* EXERCISE REQUIREMENTS: Go through the records below and write each one out again unchanged.

* ENTRIES PROVIDED:
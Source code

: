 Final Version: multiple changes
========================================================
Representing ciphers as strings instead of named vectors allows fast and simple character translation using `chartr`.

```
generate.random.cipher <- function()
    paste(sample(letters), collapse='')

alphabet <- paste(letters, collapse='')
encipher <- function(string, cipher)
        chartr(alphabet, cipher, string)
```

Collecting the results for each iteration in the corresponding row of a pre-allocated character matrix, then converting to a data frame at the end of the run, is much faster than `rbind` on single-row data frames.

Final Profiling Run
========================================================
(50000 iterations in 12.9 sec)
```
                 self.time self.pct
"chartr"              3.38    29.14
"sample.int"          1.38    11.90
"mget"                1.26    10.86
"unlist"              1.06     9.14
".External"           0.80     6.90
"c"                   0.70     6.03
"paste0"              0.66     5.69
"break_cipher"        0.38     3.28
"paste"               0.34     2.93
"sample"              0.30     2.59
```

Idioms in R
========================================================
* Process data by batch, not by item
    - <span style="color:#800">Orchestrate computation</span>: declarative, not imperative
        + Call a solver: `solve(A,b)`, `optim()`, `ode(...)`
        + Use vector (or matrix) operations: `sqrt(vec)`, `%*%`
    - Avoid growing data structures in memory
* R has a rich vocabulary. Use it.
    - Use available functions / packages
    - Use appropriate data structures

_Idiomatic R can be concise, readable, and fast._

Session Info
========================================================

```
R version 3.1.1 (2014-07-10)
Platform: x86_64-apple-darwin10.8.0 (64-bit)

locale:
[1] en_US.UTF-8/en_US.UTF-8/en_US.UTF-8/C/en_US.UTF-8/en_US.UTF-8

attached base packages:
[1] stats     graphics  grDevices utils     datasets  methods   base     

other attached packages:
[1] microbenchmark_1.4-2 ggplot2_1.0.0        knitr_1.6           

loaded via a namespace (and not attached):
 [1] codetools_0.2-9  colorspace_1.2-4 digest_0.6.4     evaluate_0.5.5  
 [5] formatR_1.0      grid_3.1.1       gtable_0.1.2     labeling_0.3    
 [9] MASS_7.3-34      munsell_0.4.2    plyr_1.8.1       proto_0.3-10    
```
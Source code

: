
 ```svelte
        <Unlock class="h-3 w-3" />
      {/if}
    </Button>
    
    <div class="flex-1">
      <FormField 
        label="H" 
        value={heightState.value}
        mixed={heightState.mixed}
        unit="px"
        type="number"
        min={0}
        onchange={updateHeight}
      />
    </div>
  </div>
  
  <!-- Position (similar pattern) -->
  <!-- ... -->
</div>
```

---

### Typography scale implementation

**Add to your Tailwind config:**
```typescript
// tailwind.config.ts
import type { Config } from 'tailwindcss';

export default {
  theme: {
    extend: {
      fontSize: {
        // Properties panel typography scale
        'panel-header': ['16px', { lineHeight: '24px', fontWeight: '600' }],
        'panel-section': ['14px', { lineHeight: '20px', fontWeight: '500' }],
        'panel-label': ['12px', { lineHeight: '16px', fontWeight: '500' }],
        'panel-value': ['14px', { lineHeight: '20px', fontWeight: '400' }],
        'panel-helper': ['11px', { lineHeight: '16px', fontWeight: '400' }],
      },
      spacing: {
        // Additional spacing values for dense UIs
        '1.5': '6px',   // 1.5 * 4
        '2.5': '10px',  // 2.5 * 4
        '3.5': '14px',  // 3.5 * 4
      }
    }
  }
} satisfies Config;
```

* TASK ANSWER:
Source code

: Final Version: multiple changes
========================================================
Representing ciphers as strings instead of named vectors allows fast and simple character translation using `chartr`.

```
generate.random.cipher <- function()
    paste(sample(letters), collapse='')

alphabet <- paste(letters, collapse='')
encipher <- function(string, cipher)
        chartr(alphabet, cipher, string)
```

Collecting the results for each iteration in the corresponding row of a pre-allocated character matrix, then converting to a data frame at the end of the run, is much faster than `rbind` on single-row data frames.

Final Profiling Run
========================================================
(50000 iterations in 12.9 sec)
```
                 self.time self.pct
"chartr"              3.38    29.14
"sample.int"          1.38    11.90
"mget"                1.26    10.86
"unlist"              1.06     9.14
".External"           0.80     6.90
"c"                   0.70     6.03
"paste0"              0.66     5.69
"break_cipher"        0.38     3.28
"paste"               0.34     2.93
"sample"              0.30     2.59
```

Idioms in R
========================================================
* Process data by batch, not by item
    - <span style="color:#800">Orchestrate computation</span>: declarative, not imperative
        + Call a solver: `solve(A,b)`, `optim()`, `ode(...)`
        + Use vector (or matrix) operations: `sqrt(vec)`, `%*%`
    - Avoid growing data structures in memory
* R has a rich vocabulary. Use it.
    - Use available functions / packages
    - Use appropriate data structures

_Idiomatic R can be concise, readable, and fast._

Session Info
========================================================

```
R version 3.1.1 (2014-07-10)
Platform: x86_64-apple-darwin10.8.0 (64-bit)

locale:
[1] en_US.UTF-8/en_US.UTF-8/en_US.UTF-8/C/en_US.UTF-8/en_US.UTF-8

attached base packages:
[1] stats     graphics  grDevices utils     datasets  methods   base     

other attached packages:
[1] microbenchmark_1.4-2 ggplot2_1.0.0        knitr_1.6           

loaded via a namespace (and not attached):
 [1] codetools_0.2-9  colorspace_1.2-4 digest_0.6.4     evaluate_0.5.5  
 [5] formatR_1.0      grid_3.1.1       gtable_0.1.2     labeling_0.3    
 [9] MASS_7.3-34      munsell_0.4.2    plyr_1.8.1       proto_0.3-10    
```
Source code

:
 ```svelte
        <Unlock class="h-3 w-3" />
      {/if}
    </Button>
    
    <div class="flex-1">
      <FormField 
        label="H" 
        value={heightState.value}
        mixed={heightState.mixed}
        unit="px"
        type="number"
        min={0}
        onchange={updateHeight}
      />
    </div>
  </div>
  
  <!-- Position (similar pattern) -->
  <!-- ... -->
</div>
```

---

### Typography scale implementation

**Add to your Tailwind config:**
```typescript
// tailwind.config.ts
import type { Config } from 'tailwindcss';

export default {
  theme: {
    extend: {
      fontSize: {
        // Properties panel typography scale
        'panel-header': ['16px', { lineHeight: '24px', fontWeight: '600' }],
        'panel-section': ['14px', { lineHeight: '20px', fontWeight: '500' }],
        'panel-label': ['12px', { lineHeight: '16px', fontWeight: '500' }],
        'panel-value': ['14px', { lineHeight: '20px', fontWeight: '400' }],
        'panel-helper': ['11px', { lineHeight: '16px', fontWeight: '400' }],
      },
      spacing: {
        // Additional spacing values for dense UIs
        '1.5': '6px',   // 1.5 * 4
        '2.5': '10px',  // 2.5 * 4
        '3.5': '14px',  // 3.5 * 4
      }
    }
  }
} satisfies Config;
```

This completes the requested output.